»»
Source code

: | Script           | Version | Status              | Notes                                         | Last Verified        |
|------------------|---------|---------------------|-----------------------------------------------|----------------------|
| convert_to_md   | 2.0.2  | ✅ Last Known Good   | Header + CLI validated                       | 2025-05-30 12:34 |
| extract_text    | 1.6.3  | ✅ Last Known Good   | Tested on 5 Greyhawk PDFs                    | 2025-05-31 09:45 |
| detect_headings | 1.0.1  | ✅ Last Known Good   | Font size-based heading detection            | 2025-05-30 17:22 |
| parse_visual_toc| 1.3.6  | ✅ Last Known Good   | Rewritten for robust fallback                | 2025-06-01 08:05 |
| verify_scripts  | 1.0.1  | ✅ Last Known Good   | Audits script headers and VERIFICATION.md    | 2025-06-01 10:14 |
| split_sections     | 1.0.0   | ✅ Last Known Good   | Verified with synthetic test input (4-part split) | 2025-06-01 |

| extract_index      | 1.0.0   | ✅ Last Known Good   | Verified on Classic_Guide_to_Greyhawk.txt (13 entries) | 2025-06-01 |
««
[What needs to be done]: Beginning with the line containing "2025-05-31 09:45 |" in the material above, copy every line exactly until you have copied the line containing "split) | 2025-06-01 |".

[Result]:
| extract_text    | 1.6.3  | ✅ Last Known Good   | Tested on 5 Greyhawk PDFs                    | 2025-05-31 09:45 |
| detect_headings | 1.0.1  | ✅ Last Known Good   | Font size-based heading detection            | 2025-05-30 17:22 |
| parse_visual_toc| 1.3.6  | ✅ Last Known Good   | Rewritten for robust fallback                | 2025-06-01 08:05 |
| verify_scripts  | 1.0.1  | ✅ Last Known Good   | Audits script headers and VERIFICATION.md    | 2025-06-01 10:14 |
| split_sections     | 1.0.0   | ✅ Last Known Good   | Verified with synthetic test input (4-part split) | 2025-06-01 |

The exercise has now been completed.